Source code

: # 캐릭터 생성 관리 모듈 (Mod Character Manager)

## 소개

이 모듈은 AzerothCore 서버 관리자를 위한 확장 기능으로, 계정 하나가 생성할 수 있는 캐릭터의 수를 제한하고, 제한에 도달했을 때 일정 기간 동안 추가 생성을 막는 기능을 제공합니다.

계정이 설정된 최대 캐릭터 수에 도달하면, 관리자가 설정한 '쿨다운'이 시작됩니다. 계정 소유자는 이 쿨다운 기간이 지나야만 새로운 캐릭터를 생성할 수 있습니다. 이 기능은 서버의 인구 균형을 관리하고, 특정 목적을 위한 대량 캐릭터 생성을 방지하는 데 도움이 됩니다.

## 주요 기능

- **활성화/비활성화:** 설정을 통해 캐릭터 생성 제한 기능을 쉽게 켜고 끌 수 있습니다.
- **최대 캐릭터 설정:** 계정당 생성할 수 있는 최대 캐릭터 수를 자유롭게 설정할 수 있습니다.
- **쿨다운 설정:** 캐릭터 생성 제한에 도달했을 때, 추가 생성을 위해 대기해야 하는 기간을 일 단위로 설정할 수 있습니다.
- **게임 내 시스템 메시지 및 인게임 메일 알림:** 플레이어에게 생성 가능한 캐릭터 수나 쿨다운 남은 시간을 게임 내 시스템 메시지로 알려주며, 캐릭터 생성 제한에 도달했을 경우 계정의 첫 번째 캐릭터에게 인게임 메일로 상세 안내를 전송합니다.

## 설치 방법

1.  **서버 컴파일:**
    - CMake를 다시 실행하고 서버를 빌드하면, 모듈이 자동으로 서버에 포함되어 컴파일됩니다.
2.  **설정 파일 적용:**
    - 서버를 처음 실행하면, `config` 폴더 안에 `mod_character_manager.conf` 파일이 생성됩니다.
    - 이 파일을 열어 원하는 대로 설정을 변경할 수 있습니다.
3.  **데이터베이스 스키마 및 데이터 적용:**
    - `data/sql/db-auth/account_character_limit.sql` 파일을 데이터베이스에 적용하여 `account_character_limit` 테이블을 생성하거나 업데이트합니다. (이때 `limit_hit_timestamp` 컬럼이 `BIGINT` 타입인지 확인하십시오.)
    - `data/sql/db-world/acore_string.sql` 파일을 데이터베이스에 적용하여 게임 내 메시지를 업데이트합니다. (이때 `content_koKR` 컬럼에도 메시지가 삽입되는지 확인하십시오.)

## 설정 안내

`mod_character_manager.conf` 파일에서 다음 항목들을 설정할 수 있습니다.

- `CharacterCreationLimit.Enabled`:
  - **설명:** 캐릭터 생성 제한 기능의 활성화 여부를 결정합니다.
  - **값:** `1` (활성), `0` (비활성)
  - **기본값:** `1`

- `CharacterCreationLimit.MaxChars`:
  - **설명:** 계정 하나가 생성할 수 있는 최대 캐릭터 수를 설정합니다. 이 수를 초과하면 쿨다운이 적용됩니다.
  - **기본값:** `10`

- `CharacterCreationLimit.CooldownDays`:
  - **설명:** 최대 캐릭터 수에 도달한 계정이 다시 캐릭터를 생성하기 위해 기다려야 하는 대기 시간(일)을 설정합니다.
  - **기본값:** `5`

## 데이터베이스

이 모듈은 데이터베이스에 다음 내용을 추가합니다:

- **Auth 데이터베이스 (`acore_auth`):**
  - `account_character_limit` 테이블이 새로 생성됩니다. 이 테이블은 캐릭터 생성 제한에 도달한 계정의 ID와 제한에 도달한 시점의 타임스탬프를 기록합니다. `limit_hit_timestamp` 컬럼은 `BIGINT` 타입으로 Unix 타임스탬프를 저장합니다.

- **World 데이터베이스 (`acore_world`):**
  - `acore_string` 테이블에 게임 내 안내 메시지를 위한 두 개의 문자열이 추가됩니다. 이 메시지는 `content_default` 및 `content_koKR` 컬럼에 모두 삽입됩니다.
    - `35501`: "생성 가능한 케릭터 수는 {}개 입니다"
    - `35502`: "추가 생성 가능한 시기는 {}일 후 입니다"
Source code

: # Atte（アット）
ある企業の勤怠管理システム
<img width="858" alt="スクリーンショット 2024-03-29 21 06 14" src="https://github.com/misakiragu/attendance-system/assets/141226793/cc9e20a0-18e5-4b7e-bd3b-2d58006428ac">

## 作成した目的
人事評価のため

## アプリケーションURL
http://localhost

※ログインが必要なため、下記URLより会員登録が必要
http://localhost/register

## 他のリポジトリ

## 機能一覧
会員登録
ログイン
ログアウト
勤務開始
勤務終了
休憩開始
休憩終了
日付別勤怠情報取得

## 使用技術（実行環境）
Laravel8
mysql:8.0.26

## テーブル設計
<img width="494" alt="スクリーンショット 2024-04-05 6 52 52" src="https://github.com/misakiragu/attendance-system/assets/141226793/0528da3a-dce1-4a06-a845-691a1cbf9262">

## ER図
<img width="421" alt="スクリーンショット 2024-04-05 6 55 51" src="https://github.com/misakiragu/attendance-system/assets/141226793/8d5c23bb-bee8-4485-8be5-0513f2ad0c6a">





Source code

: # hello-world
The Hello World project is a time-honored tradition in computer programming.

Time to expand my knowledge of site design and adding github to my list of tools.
+--
● WORK REQUIRED
Repeat all of the data shown above, exactly as it appears.

● WRITTEN SOLUTION
Source code

: # 캐릭터 생성 관리 모듈 (Mod Character Manager)

## 소개

이 모듈은 AzerothCore 서버 관리자를 위한 확장 기능으로, 계정 하나가 생성할 수 있는 캐릭터의 수를 제한하고, 제한에 도달했을 때 일정 기간 동안 추가 생성을 막는 기능을 제공합니다.

계정이 설정된 최대 캐릭터 수에 도달하면, 관리자가 설정한 '쿨다운'이 시작됩니다. 계정 소유자는 이 쿨다운 기간이 지나야만 새로운 캐릭터를 생성할 수 있습니다. 이 기능은 서버의 인구 균형을 관리하고, 특정 목적을 위한 대량 캐릭터 생성을 방지하는 데 도움이 됩니다.

## 주요 기능

- **활성화/비활성화:** 설정을 통해 캐릭터 생성 제한 기능을 쉽게 켜고 끌 수 있습니다.
- **최대 캐릭터 설정:** 계정당 생성할 수 있는 최대 캐릭터 수를 자유롭게 설정할 수 있습니다.
- **쿨다운 설정:** 캐릭터 생성 제한에 도달했을 때, 추가 생성을 위해 대기해야 하는 기간을 일 단위로 설정할 수 있습니다.
- **게임 내 시스템 메시지 및 인게임 메일 알림:** 플레이어에게 생성 가능한 캐릭터 수나 쿨다운 남은 시간을 게임 내 시스템 메시지로 알려주며, 캐릭터 생성 제한에 도달했을 경우 계정의 첫 번째 캐릭터에게 인게임 메일로 상세 안내를 전송합니다.

## 설치 방법

1.  **서버 컴파일:**
    - CMake를 다시 실행하고 서버를 빌드하면, 모듈이 자동으로 서버에 포함되어 컴파일됩니다.
2.  **설정 파일 적용:**
    - 서버를 처음 실행하면, `config` 폴더 안에 `mod_character_manager.conf` 파일이 생성됩니다.
    - 이 파일을 열어 원하는 대로 설정을 변경할 수 있습니다.
3.  **데이터베이스 스키마 및 데이터 적용:**
    - `data/sql/db-auth/account_character_limit.sql` 파일을 데이터베이스에 적용하여 `account_character_limit` 테이블을 생성하거나 업데이트합니다. (이때 `limit_hit_timestamp` 컬럼이 `BIGINT` 타입인지 확인하십시오.)
    - `data/sql/db-world/acore_string.sql` 파일을 데이터베이스에 적용하여 게임 내 메시지를 업데이트합니다. (이때 `content_koKR` 컬럼에도 메시지가 삽입되는지 확인하십시오.)

## 설정 안내

`mod_character_manager.conf` 파일에서 다음 항목들을 설정할 수 있습니다.

- `CharacterCreationLimit.Enabled`:
  - **설명:** 캐릭터 생성 제한 기능의 활성화 여부를 결정합니다.
  - **값:** `1` (활성), `0` (비활성)
  - **기본값:** `1`

- `CharacterCreationLimit.MaxChars`:
  - **설명:** 계정 하나가 생성할 수 있는 최대 캐릭터 수를 설정합니다. 이 수를 초과하면 쿨다운이 적용됩니다.
  - **기본값:** `10`

- `CharacterCreationLimit.CooldownDays`:
  - **설명:** 최대 캐릭터 수에 도달한 계정이 다시 캐릭터를 생성하기 위해 기다려야 하는 대기 시간(일)을 설정합니다.
  - **기본값:** `5`

## 데이터베이스

이 모듈은 데이터베이스에 다음 내용을 추가합니다:

- **Auth 데이터베이스 (`acore_auth`):**
  - `account_character_limit` 테이블이 새로 생성됩니다. 이 테이블은 캐릭터 생성 제한에 도달한 계정의 ID와 제한에 도달한 시점의 타임스탬프를 기록합니다. `limit_hit_timestamp` 컬럼은 `BIGINT` 타입으로 Unix 타임스탬프를 저장합니다.

- **World 데이터베이스 (`acore_world`):**
  - `acore_string` 테이블에 게임 내 안내 메시지를 위한 두 개의 문자열이 추가됩니다. 이 메시지는 `content_default` 및 `content_koKR` 컬럼에 모두 삽입됩니다.
    - `35501`: "생성 가능한 케릭터 수는 {}개 입니다"
    - `35502`: "추가 생성 가능한 시기는 {}일 후 입니다"
Source code

: # Atte（アット）
ある企業の勤怠管理システム
<img width="858" alt="スクリーンショット 2024-03-29 21 06 14" src="https://github.com/misakiragu/attendance-system/assets/141226793/cc9e20a0-18e5-4b7e-bd3b-2d58006428ac">

## 作成した目的
人事評価のため

## アプリケーションURL
http://localhost

※ログインが必要なため、下記URLより会員登録が必要
http://localhost/register

## 他のリポジトリ

## 機能一覧
会員登録
ログイン
ログアウト
勤務開始
勤務終了
休憩開始
休憩終了
日付別勤怠情報取得

## 使用技術（実行環境）
Laravel8
mysql:8.0.26

## テーブル設計
<img width="494" alt="スクリーンショット 2024-04-05 6 52 52" src="https://github.com/misakiragu/attendance-system/assets/141226793/0528da3a-dce1-4a06-a845-691a1cbf9262">

## ER図
<img width="421" alt="スクリーンショット 2024-04-05 6 55 51" src="https://github.com/misakiragu/attendance-system/assets/141226793/8d5c23bb-bee8-4485-8be5-0513f2ad0c6a">





Source code

: # hello-world
The Hello World project is a time-honored tradition in computer programming.

Time to expand my knowledge of site design and adding github to my list of tools.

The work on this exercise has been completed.